NCTQ is unable to find policy that limits teachers with a general science certificate to teach only general science courses. Rather than rely on assumed common understandings regarding which courses a teacher with a general science certificate may or may not teach, Connecticut should articulate a specific policy ensuring that all science teachers are required to pass a subject-specific content test for each area they plan to teach. 

How we graded

Specialized science teachers are not interchangeable.

Based on their high school science licensure requirements, many states seem to presume that it is all the same to teach anatomy, electrical currents and Newtonian physics. Most states allow teachers to obtain general science or combination licenses across multiple science disciplines, and, in most cases, these teachers need only pass a general knowledge science exam that does not ensure subject-specific content knowledge.  This means that a teacher with a background in biology could be fully certified to teach advanced chemistry or physics having passed only a general science test—and perhaps answering most of the chemistry or physics questions incorrectly.  
There is no doubt that districts appreciate the flexibility that these broad field licenses offer, especially given the very real shortage of teachers of many science disciplines.  But the all-purpose science teacher not only masks but perpetuates the STEM crisis—and does so at the expense of students.  There are strategies that districts and states can pursue to improve the pipeline of science teachers—strategies such as UTEACH that use technology, distance learning and alternate routes into STEM fields.  

Middle school science teachers must know middle grade-level science.  

Many states require that middle school teachers pass a multiple-subject general knowledge test.  Teacher candidates need only achieve an overall passing score, meaning that  it could be possible to answer most—perhaps all, given the low cut scores in some states—science questions incorrectly and still pass.  Such tests are problematic at the elementary level, as they may mask serious weaknesses in teachers' content knowledge.  But at the middle school level the tests are even more flawed, since teachers may not even be generalists.  Science may be the only subject a middle school teacher teaches, and yet her license offers no assurance that she knows the material she is teaching.  

Research rationale

For an examination of how science teacher preparation positively impacts student achievement, see Goldhaber, D., & Brewer, D. (2000).

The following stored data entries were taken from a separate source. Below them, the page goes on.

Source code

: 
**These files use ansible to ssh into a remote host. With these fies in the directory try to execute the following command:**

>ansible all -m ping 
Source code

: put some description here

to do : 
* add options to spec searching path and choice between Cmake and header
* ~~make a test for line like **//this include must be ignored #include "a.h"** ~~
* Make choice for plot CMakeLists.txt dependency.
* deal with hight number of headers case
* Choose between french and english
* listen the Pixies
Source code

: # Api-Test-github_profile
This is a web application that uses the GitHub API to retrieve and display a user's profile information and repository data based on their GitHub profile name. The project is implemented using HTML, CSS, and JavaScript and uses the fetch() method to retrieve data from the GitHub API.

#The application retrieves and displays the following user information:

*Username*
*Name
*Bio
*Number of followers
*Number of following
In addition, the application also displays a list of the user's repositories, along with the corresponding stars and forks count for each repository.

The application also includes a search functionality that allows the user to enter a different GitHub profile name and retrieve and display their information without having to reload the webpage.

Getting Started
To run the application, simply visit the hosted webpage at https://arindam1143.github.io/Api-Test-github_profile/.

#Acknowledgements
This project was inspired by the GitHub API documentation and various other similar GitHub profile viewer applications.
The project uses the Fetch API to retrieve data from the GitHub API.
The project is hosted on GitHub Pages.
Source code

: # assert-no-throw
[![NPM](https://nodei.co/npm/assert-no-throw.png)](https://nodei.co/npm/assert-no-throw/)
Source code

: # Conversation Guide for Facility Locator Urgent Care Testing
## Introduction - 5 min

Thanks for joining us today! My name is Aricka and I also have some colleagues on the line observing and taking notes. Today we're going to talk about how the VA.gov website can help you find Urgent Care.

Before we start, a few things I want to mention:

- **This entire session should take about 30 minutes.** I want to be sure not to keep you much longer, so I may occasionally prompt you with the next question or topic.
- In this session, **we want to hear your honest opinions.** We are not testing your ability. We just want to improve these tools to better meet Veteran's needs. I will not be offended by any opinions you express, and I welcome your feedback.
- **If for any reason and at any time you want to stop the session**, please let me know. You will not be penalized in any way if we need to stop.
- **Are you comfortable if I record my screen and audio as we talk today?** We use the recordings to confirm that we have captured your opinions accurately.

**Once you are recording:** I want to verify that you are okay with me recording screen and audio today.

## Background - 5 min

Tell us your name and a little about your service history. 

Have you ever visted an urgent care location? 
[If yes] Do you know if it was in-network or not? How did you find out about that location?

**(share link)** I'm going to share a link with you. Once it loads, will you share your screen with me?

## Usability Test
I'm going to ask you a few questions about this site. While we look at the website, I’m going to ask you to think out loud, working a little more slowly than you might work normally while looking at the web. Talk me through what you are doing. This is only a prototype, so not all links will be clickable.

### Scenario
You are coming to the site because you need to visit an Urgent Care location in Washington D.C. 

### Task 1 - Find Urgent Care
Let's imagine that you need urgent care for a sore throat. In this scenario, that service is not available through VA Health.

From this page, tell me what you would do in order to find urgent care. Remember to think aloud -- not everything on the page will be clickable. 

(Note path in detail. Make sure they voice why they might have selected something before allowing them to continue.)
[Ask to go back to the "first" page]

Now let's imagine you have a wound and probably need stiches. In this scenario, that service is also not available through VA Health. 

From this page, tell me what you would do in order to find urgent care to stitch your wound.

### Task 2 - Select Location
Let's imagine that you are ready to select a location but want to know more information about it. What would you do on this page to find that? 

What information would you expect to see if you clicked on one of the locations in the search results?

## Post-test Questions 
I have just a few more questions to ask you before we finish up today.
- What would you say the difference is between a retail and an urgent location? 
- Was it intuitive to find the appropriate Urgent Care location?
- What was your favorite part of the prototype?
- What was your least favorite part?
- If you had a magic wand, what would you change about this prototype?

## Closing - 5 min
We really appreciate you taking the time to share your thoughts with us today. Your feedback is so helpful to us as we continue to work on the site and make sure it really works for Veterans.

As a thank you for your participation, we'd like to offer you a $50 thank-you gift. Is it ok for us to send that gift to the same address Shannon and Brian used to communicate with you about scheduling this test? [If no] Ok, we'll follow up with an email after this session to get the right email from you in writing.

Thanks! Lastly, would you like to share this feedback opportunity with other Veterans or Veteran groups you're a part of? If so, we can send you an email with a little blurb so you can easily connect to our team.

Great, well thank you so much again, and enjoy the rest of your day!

Does teacher certification matter? High school certification status and student achievement, Educational Evaluation and Policy Analysis, 22, 129-145; Monk, D. (1994). Subject area preparation of secondary mathematics and science teachers and student achievement, Economics of Education Review, 12(2):125-145; Rothman, A., (1969). Teacher characteristics and student learning. Journal of Research in Science Teaching, 6(4), 340-348.  

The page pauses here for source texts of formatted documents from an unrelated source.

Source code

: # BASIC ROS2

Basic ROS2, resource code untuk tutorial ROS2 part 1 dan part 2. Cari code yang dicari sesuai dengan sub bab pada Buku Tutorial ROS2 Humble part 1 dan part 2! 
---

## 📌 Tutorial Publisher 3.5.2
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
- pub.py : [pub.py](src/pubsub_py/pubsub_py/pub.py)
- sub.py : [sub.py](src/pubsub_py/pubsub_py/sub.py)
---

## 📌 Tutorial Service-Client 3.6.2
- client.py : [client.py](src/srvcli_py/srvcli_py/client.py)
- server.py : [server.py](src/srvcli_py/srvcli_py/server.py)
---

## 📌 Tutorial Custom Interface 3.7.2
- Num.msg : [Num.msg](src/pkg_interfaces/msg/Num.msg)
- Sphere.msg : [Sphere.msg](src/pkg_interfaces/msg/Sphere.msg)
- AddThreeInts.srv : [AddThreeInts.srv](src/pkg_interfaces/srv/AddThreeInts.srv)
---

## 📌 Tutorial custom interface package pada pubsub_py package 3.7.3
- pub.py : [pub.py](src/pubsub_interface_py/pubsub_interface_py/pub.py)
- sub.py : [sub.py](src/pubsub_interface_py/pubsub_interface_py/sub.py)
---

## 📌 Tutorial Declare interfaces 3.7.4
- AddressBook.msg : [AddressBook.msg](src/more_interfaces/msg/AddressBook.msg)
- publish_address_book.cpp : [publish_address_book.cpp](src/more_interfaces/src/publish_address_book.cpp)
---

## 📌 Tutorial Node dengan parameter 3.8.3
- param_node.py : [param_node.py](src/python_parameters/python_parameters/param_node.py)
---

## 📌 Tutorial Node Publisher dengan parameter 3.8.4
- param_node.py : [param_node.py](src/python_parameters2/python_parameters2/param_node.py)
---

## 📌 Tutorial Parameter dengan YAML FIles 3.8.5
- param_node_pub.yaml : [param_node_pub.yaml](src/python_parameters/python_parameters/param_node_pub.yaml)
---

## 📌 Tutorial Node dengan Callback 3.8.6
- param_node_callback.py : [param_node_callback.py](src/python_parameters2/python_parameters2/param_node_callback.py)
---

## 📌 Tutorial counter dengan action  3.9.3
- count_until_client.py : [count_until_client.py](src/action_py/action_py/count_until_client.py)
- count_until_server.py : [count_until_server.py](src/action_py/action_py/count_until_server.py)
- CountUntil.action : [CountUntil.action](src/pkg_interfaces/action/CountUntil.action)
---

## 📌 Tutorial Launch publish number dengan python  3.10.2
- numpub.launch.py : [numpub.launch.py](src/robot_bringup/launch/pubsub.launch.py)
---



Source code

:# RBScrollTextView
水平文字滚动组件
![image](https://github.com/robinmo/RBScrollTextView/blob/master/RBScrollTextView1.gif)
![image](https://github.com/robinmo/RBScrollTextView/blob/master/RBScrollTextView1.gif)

See also, NCTQ "The All-Purpose Science Teacher: An Analysis of Loopholes in State Requirements for High School Science Teachers."(2010). 

In addition, research studies have demonstrated the positive impact of teacher content knowledge on student achievement.  For example, see D. Goldhaber, "Everyone's Doing It, But What Does Teacher Testing Tell Us About Teacher Effectiveness?" Journal of Human Resources, vol. XLII no.4 (2007).  See also Harris, D., and Sass, T., "Teacher Training, Teacher Quality and Student Achievement". Teacher Quality Research (2007). Evidence can also be found in White, Presely, DeAngelis "Leveling up: Narrowing the teacher academic capital gap in Illinois," Illinois Education Research Council (2008); D. Goldhaber and D. Brewer, "Why Don't Schools and Teachers Seem to Matter? Assessing the impact of Unobservables on Educational Productivity." Journal of Human Resources (1998).